He did, and mowed down Atlanta in a 4-1 win, using a dazzling array of pitches to notch 10 strikeouts and make the Braves look foolish. Fans, nearly deprived of his mastery, watched as he tore through a division rival’s lineup with a fastball pinpointed to the last inch, and a change-up and curveball that produced head-scratching laughter. How was anyone with a wooden bat in hand expected to challenge that?
“He was just painting, had everything working,” shortstop Ian Desmond said. “It was fun to watch. Change-up, curveball, fastball, you name it, they were all devastating. One of the more impressive things I’ve seen out of him, especially coming out of that rain delay.”
With only a handful of starts left in an as-yet-announced innings limit, it is as if Strasburg (15-5) is saving his best for the end.

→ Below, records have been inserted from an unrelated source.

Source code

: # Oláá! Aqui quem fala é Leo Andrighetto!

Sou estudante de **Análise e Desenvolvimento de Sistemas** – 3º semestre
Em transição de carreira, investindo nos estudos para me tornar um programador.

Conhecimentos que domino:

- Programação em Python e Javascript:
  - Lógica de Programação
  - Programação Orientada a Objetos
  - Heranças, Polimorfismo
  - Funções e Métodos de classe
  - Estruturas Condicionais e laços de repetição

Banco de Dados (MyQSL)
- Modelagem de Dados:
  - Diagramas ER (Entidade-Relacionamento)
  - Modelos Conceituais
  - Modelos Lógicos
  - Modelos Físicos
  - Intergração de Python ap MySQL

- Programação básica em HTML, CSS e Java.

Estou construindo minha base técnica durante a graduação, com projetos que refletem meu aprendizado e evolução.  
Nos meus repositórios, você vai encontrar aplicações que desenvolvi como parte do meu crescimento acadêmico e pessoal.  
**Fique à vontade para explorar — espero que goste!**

He has won his past four starts. He has allowed only four runs over the past 24 innings, good for a 1.50 ERA. He has given up only 12 hits, 10 walks and struck out 29 batters. It has been his most dominating stretch since the start of the season.
His prowess has propelled the Nationals (77-46) to a seven-game lead over Atlanta in the National League East. The Nationals continued their status as the best team in the sport. With each game, they reach new heights, ones unseen in Washington in nearly 80 years.
“I take nothing for granted,” Nationals Manager Davey Johnson said. “[An] eight-[game lead] would be better. “
Strasburg climbed the mound just after 7 p.m. for his 25th start of the season, his first full one in a career interrupted by his elbow injury. He command was sharp from the start, allowing two singles over the first two innings, and striking out three batters. Then came the rain.
It fell lightly at first, then turned to a torrent. By the third inning, Strasburg hurled the ball to batters through the water. He struck out Braves starter Paul Maholm swinging on four pitches and induced a flyout to left field from Michael Bourn. But the elements were too much, lightning flashed across the sky, and the players retreated to their dugouts.
A long rain delay would spell doom for Strasburg. Sitting around and then warming back up could mean too much stress for his arm and elbow. Johnson wanted to use Strasburg as long as he needed to against the Braves, maybe even past 100 pitches, especially given the 13-inning game the previous night that took a toll on his bullpen. But the rain was poised to short-circuit that plan.